- [WORK INSTRUCTION]
Reproduce the lines below exactly, starting at the one containing "## 📁 Structure des Données" and stopping at the final line.

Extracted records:
_ _ _

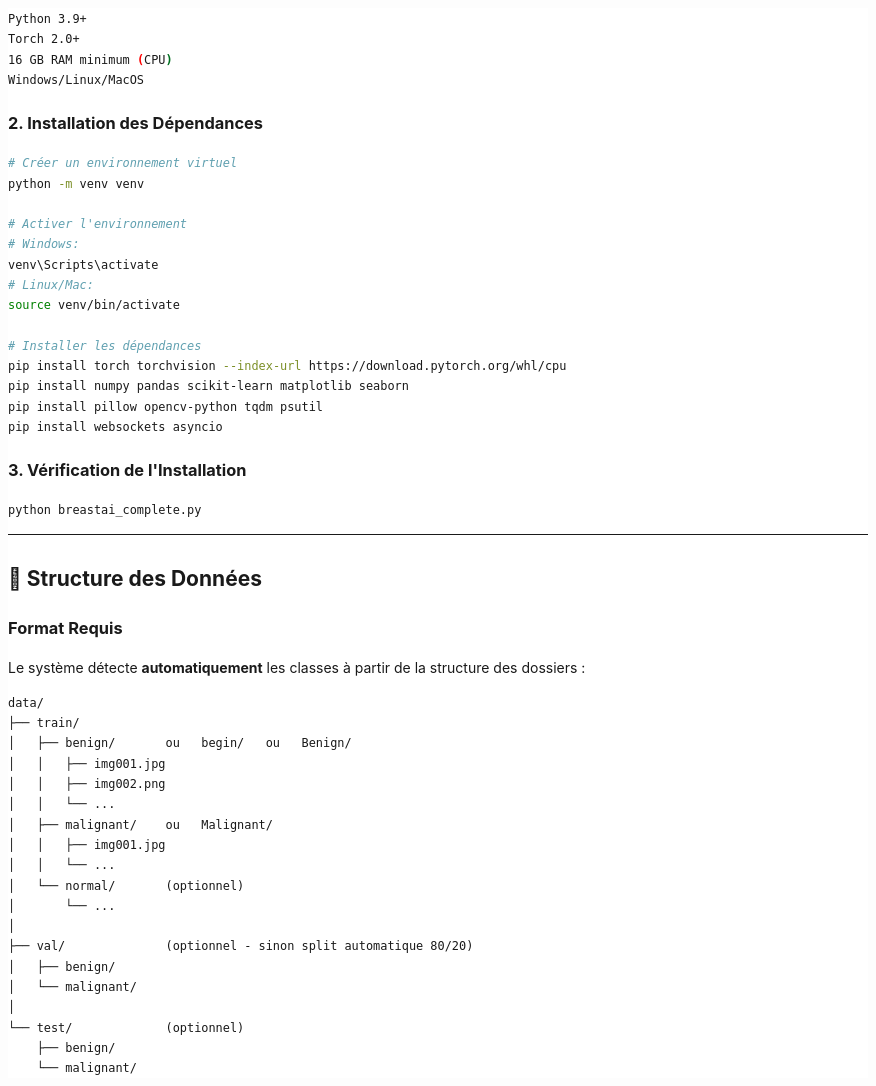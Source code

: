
 ```bash
Python 3.9+
Torch 2.0+
16 GB RAM minimum (CPU)
Windows/Linux/MacOS
```

### 2. Installation des Dépendances

```bash
# Créer un environnement virtuel
python -m venv venv

# Activer l'environnement
# Windows:
venv\Scripts\activate
# Linux/Mac:
source venv/bin/activate

# Installer les dépendances
pip install torch torchvision --index-url https://download.pytorch.org/whl/cpu
pip install numpy pandas scikit-learn matplotlib seaborn
pip install pillow opencv-python tqdm psutil
pip install websockets asyncio
```

### 3. Vérification de l'Installation

```bash
python breastai_complete.py
```

---

## 📁 Structure des Données

### Format Requis

Le système détecte **automatiquement** les classes à partir de la structure des dossiers :

```
data/
├── train/
│   ├── benign/       ou   begin/   ou   Benign/
│   │   ├── img001.jpg
│   │   ├── img002.png
│   │   └── ...
│   ├── malignant/    ou   Malignant/
│   │   ├── img001.jpg
│   │   └── ...
│   └── normal/       (optionnel)
│       └── ...
│
├── val/              (optionnel - sinon split automatique 80/20)
│   ├── benign/
│   └── malignant/
│
└── test/             (optionnel)
    ├── benign/
    └── malignant/
```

_ _ _

- [OUTPUT]
## 📁 Structure des Données

### Format Requis

Le système détecte **automatiquement** les classes à partir de la structure des dossiers :

```
data/
├── train/
│   ├── benign/       ou   begin/   ou   Benign/
│   │   ├── img001.jpg
│   │   ├── img002.png
│   │   └── ...
│   ├── malignant/    ou   Malignant/
│   │   ├── img001.jpg
│   │   └── ...
│   └── normal/       (optionnel)
│       └── ...
│
├── val/              (optionnel - sinon split automatique 80/20)
│   ├── benign/
│   └── malignant/
│
└── test/             (optionnel)
    ├── benign/
    └── malignant/
```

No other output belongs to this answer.